Le cause dei rincari delle materie prime
Come si spiega una dinamica del genere? Secondo uno studio di Cassa Depositi e Prestiti dal titolo “Cosa succede alle materie prime?”, le ragioni vanno ricercate n quattro ordini di fattori: congiunturali, strutturali, geopolitici e speculativi.
1) Cause congiunturali
Sul primo fronte, lo studio sottolinea in particolar modo il disallineamento molto marcato fra domanda e offerta.

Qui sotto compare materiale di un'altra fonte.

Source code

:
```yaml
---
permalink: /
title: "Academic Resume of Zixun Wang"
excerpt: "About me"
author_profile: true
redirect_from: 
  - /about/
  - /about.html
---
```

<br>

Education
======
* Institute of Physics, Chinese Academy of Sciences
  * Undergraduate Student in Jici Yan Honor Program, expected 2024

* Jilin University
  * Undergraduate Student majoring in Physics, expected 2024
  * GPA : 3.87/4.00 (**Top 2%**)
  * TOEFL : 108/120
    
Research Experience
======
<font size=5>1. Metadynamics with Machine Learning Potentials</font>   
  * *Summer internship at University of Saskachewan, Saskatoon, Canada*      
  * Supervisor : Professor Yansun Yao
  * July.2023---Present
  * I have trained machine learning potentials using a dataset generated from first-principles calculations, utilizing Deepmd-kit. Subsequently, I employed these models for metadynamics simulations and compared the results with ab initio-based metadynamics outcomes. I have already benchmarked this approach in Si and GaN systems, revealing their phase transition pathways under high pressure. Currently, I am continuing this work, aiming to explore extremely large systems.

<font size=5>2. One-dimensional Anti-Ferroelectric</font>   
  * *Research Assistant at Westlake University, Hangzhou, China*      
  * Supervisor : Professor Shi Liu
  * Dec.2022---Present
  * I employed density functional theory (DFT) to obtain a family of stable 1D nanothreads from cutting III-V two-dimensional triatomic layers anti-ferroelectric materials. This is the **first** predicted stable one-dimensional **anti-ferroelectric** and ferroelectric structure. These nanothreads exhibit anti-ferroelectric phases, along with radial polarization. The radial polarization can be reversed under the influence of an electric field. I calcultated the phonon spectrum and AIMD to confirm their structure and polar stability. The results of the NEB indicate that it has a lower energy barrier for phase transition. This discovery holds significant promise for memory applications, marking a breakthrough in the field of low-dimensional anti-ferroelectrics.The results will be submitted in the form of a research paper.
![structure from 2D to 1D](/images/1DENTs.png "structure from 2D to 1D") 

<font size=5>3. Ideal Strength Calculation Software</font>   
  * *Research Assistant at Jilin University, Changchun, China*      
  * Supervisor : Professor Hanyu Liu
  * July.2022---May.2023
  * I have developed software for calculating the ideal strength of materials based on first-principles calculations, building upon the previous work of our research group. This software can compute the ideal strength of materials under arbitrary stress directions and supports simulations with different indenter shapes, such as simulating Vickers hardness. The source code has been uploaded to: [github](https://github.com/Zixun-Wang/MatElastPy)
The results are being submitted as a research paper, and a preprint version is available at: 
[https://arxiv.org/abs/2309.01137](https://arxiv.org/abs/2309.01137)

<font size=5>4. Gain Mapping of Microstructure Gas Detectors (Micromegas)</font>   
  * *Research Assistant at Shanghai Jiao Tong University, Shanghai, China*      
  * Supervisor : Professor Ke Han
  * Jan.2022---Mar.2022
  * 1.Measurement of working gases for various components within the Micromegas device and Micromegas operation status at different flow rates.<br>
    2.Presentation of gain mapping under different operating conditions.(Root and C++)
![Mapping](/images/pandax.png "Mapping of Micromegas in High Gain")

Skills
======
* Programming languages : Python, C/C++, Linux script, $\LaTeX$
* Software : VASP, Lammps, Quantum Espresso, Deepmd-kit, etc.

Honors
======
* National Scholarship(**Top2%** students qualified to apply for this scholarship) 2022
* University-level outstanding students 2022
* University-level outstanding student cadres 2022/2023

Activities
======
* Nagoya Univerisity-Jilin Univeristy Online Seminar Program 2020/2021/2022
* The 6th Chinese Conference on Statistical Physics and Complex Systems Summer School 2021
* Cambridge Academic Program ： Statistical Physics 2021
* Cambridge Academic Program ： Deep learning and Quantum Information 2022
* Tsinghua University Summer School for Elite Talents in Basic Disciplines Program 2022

Tuttavia, hanno inciso in modo più che significativo anche i tagli alla produzione del petrolio da parte dei Paesi OPEC+, oltre alle condizioni climatiche estreme che si sono registrate in più parti del pianeta.
2) Cause strutturali
Nel secondo gruppo di cause individuate dagli analisti di Cdp rientra il forte incremento della domanda delle commodities necessarie per il raggiungimento degli obiettivi connessi alla transizione ecologica.
3) Cause geopolitiche
Sul versante della geopolitica, svolgono un ruolo decisivo pochi attori (come Usa, Russia e Arabia Saudita), nonché il verificarsi di alcuni eventi destabilizzanti che hanno rallentato le catene di fornitura globali.
4) Cause speculative
Infine, va tenuto conto che molte commodity sono dei veri e propri asset finanziari e che, in questa fase, la speculazione ha amplificato le pressioni al rialzo sui loro prezzi.

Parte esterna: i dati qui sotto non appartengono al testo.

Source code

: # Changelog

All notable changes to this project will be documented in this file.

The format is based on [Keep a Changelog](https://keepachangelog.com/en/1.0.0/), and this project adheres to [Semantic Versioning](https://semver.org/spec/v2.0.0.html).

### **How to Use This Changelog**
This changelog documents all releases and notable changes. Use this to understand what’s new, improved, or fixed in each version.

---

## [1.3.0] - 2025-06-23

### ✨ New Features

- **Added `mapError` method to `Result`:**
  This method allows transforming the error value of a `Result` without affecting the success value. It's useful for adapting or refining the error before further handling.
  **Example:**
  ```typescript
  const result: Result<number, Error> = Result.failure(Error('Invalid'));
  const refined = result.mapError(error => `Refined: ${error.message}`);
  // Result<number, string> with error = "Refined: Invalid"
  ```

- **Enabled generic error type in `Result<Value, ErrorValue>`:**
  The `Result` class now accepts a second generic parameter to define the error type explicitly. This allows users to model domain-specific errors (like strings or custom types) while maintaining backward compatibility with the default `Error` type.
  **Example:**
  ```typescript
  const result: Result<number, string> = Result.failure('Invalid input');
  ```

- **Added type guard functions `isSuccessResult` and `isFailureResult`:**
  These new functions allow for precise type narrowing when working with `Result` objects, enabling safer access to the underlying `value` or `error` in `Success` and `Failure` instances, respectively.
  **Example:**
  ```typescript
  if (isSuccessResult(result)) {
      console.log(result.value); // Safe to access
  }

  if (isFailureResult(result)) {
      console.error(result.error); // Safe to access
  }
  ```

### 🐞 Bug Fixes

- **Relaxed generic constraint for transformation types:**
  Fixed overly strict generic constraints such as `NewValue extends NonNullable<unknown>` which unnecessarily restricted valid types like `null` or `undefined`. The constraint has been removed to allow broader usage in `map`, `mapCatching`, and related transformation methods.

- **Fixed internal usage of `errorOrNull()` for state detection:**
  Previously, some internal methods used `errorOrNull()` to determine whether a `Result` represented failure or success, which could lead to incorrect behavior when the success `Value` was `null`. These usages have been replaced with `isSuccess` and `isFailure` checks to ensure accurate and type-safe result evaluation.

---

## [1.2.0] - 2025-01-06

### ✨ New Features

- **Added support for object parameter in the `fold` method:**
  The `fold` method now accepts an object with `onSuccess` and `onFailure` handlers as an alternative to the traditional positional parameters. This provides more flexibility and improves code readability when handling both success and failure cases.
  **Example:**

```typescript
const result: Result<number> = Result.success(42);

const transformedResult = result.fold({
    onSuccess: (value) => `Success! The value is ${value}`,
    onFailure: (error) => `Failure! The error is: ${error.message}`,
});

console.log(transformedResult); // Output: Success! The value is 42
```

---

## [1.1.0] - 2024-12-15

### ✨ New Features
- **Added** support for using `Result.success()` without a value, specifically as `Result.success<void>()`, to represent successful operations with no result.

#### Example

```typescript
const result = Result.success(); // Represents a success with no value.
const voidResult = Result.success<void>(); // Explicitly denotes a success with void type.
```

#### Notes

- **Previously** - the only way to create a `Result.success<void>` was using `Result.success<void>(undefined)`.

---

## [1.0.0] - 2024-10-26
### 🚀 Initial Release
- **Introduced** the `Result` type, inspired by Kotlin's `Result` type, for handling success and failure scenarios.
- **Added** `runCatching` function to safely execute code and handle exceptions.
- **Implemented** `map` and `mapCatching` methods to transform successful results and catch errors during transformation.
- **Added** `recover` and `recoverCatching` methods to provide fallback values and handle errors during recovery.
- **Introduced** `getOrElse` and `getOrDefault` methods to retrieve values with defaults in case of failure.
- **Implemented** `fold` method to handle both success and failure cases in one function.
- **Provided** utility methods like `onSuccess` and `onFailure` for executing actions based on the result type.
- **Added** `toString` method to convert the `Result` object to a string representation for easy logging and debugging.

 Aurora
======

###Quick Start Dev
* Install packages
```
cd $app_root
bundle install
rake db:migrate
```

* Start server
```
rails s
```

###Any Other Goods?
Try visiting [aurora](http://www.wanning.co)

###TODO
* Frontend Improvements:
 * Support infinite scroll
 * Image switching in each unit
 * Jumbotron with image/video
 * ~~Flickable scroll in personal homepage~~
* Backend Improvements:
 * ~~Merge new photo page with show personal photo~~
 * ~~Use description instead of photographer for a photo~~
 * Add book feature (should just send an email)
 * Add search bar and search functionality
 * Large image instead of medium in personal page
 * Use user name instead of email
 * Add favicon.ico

La dipendenza energetica dell’Europa
I rincari di tutte le materie prime hanno un peso determinante sull’andamento dell’economia europea. Nel Vecchio Continente, infatti, la fornitura di gran parte delle materie prime più importanti – dal rame al nickel, passando per litio, cobalto e manganese – è soddisfatta da Paesi terzi. Basti pensare che oltre il 98% delle terre rare arriva dalla Cina, mentre l’87% del litio è australiano e il 71% del platino ha origine sudafricana. In Italia, la produzione di gas è ai minimi dal 1954 e oltre il 45% del nostro fabbisogno è coperto dalle forniture russe. È per questo che l’inizio di un nuovo conflitto in Ucraina sarebbe un disastro sotto il profilo energetico: se la Nato inasprisse le sanzioni contro la Russia, Mosca reagirebbe di sicuro chiudendo i rubinetti del gas, con conseguenze disastrose per la ripresa delle economie europee in generale e italiana in particolare.

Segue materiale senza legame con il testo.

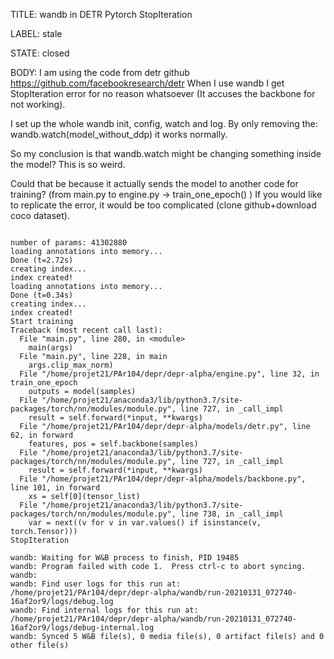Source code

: TITLE:
wandb in DETR Pytorch StopIteration

LABEL:
stale

STATE:
closed

BODY:
I am using the code from detr github https://github.com/facebookresearch/detr
When I use wandb I get StopIteration error for no reason whatsoever (It accuses the backbone for not working).

I set up the whole wandb init, config, watch and log.
By only removing the: wandb.watch(model_without_ddp) it works normally.

So my conclusion is that wandb.watch might be changing something inside the model? This is so weird.

Could that be because it actually sends the model to another code for training? (from main.py to engine.py -> train_one_epoch() )
If you would like to replicate the error, it would be too complicated (clone github+download coco dataset).

```

number of params: 41302880
loading annotations into memory...
Done (t=2.72s)
creating index...
index created!
loading annotations into memory...
Done (t=0.34s)
creating index...
index created!
Start training
Traceback (most recent call last):
  File "main.py", line 280, in <module>
    main(args)
  File "main.py", line 228, in main
    args.clip_max_norm)
  File "/home/projet21/PAr104/depr/depr-alpha/engine.py", line 32, in train_one_epoch
    outputs = model(samples)
  File "/home/projet21/anaconda3/lib/python3.7/site-packages/torch/nn/modules/module.py", line 727, in _call_impl
    result = self.forward(*input, **kwargs)
  File "/home/projet21/PAr104/depr/depr-alpha/models/detr.py", line 62, in forward
    features, pos = self.backbone(samples)
  File "/home/projet21/anaconda3/lib/python3.7/site-packages/torch/nn/modules/module.py", line 727, in _call_impl
    result = self.forward(*input, **kwargs)
  File "/home/projet21/PAr104/depr/depr-alpha/models/backbone.py", line 101, in forward
    xs = self[0](tensor_list)
  File "/home/projet21/anaconda3/lib/python3.7/site-packages/torch/nn/modules/module.py", line 738, in _call_impl
    var = next((v for v in var.values() if isinstance(v, torch.Tensor)))
StopIteration

wandb: Waiting for W&B process to finish, PID 19485
wandb: Program failed with code 1.  Press ctrl-c to abort syncing.
wandb:
wandb: Find user logs for this run at: /home/projet21/PAr104/depr/depr-alpha/wandb/run-20210131_072740-16af2or9/logs/debug.log
wandb: Find internal logs for this run at: /home/projet21/PAr104/depr/depr-alpha/wandb/run-20210131_072740-16af2or9/logs/debug-internal.log
wandb: Synced 5 W&B file(s), 0 media file(s), 0 artifact file(s) and 0 other file(s)
```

Puntare sulla diversificazione delle materie prime
Gli studiosi della Cdp rimarcano quindi che l’Europa dovrebbe ridurre la propria dipendenza energetica attraverso una serie di interventi: “investire in innovazione, diversificare le forniture da Paesi terzi e rafforzare l’uso circolare delle risorse, al fine di garantire un approvvigionamento sicuro e resiliente delle materie prime”. In particolare, l’Italia ha già un vantaggio competitivo, essendo il Paese europeo con la più alta percentuale di riciclo sulla totalità dei rifiuti raccolti.